(Stored data)
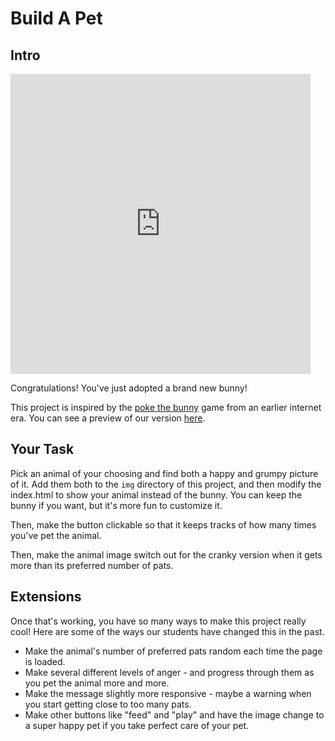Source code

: # Build A Pet

## Intro

<iframe src="https://giphy.com/embed/3oz8xHsoGJwIzvSNGM" width="480" height="480" frameBorder="0" class="giphy-embed" allowFullScreen></iframe>

Congratulations! You've just adopted a brand new bunny!

This project is inspired by the [poke the bunny](https://youtu.be/MiVEvAQOV4U?t=8) game from an earlier internet era. You can see a preview of our version [here](https://dom-solutions.glitch.me/pet.html).

## Your Task

Pick an animal of your choosing and find both a happy and grumpy picture of it. Add them both to the `img` directory of this project, and then modify the index.html to show your animal instead of the bunny. You can keep the bunny if you want, but it's more fun to customize it.

Then, make the button clickable so that it keeps tracks of how many times you've pet the animal.

Then, make the animal image switch out for the cranky version when it gets more than its preferred number of pats.

## Extensions

Once that's working, you have so many ways to make this project really cool! Here are some of the ways our students have changed this in the past.
* Make the animal's number of preferred pats random each time the page is loaded.
* Make several different levels of anger - and progress through them as you pet the animal more and more.
* Make the message slightly more responsive - maybe a warning when you start getting close to too many pats.
* Make other buttons like "feed" and "play" and have the image change to a super happy pet if you take perfect care of your pet.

TASK GOAL: Your answer must be an exact transcription of every entry, minus the pictures.

EXPECTED ANSWER:
Source code

: # Build A Pet

## Intro

<iframe src="https://giphy.com/embed/3oz8xHsoGJwIzvSNGM" width="480" height="480" frameBorder="0" class="giphy-embed" allowFullScreen></iframe>

Congratulations! You've just adopted a brand new bunny!

This project is inspired by the [poke the bunny](https://youtu.be/MiVEvAQOV4U?t=8) game from an earlier internet era. You can see a preview of our version [here](https://dom-solutions.glitch.me/pet.html).

## Your Task

Pick an animal of your choosing and find both a happy and grumpy picture of it. Add them both to the `img` directory of this project, and then modify the index.html to show your animal instead of the bunny. You can keep the bunny if you want, but it's more fun to customize it.

Then, make the button clickable so that it keeps tracks of how many times you've pet the animal.

Then, make the animal image switch out for the cranky version when it gets more than its preferred number of pats.

## Extensions

Once that's working, you have so many ways to make this project really cool! Here are some of the ways our students have changed this in the past.
* Make the animal's number of preferred pats random each time the page is loaded.
* Make several different levels of anger - and progress through them as you pet the animal more and more.
* Make the message slightly more responsive - maybe a warning when you start getting close to too many pats.
* Make other buttons like "feed" and "play" and have the image change to a super happy pet if you take perfect care of your pet.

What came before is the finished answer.